Interesting. I'll take your anecdote for what its worth.
My personal use case with OpenCL didn't seem to be going very well. I was testing on my personal Rx 290x. While I didn't have the crashing / infinite loop bugs (See LuxRender's "Dave" for details: http://www.luxrender.net/forum/viewtopic.php?f=34&t=11009) that other people had, my #1 issue was with the quality of AMD's OpenCL compiler.
In particular, the -O2 flag would literally break my code. I was doing some bit-level operations, and those bit-level operations were just wrong under -O2. While the -O0 flag was so unoptimized that my code was regularly swapping registers into / out of global memory. At which point the CPU was faster at executing and there was no point in using OpenCL / GPU compute.

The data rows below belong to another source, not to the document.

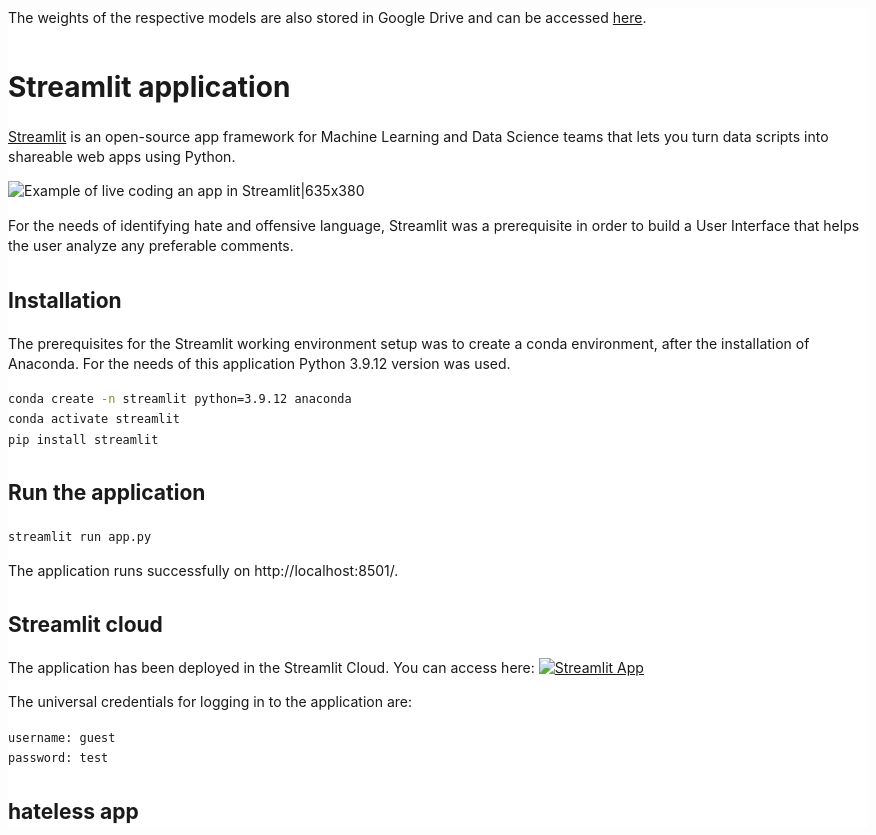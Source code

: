 The weights of the respective models are also stored in Google Drive and can be accessed [here](https://drive.google.com/drive/folders/1c95JnmThbiJiq0Qla43PZyJxMIESHhCn).
# Streamlit application
[Streamlit](https://streamlit.io/) is an open-source app framework for Machine Learning and Data Science teams that lets you turn data scripts into shareable web apps using Python.

![Example of live coding an app in Streamlit|635x380](https://github.com/streamlit/docs/raw/main/public/images/Streamlit_overview.gif)

For the needs of identifying hate and offensive language, Streamlit was a prerequisite in order to build a User Interface that helps the user analyze any preferable comments.
## Installation
The prerequisites for the Streamlit working environment setup was to create a conda environment, after the installation of Anaconda. For the needs of this application Python 3.9.12 version was used.

```bash
conda create -n streamlit python=3.9.12 anaconda
conda activate streamlit
pip install streamlit
```
## Run the application
```bash
streamlit run app.py
```

The application runs successfully on http://localhost:8501/.
## Streamlit cloud
The application has been deployed in the Streamlit Cloud. You can access here: [![Streamlit App](https://static.streamlit.io/badges/streamlit_badge_black_white.svg)](https://machine-learning-and-content-analyticsoffensive-langua-eld23e.streamlitapp.com/)

The universal credentials for logging in to the application are: 
```bash
username: guest 
password: test
```
## hateless app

It seems like AMD's OpenCL implementation assumes that the kernels would be very small and compact. And it seems to be better designed for floating-point ops. Other programmers online have also complained about AMD's bit-level operations returning erronious results under -O2. My opinion of its compiler was... rather poor... based on my limited exposure. And further research seems to indicate that I wasn't the only one having these issues.
Only did and do floating point for image processing. In fact, looking into my logs, I registered 5 bugs with NVidia in the last 2 years, none with AMD.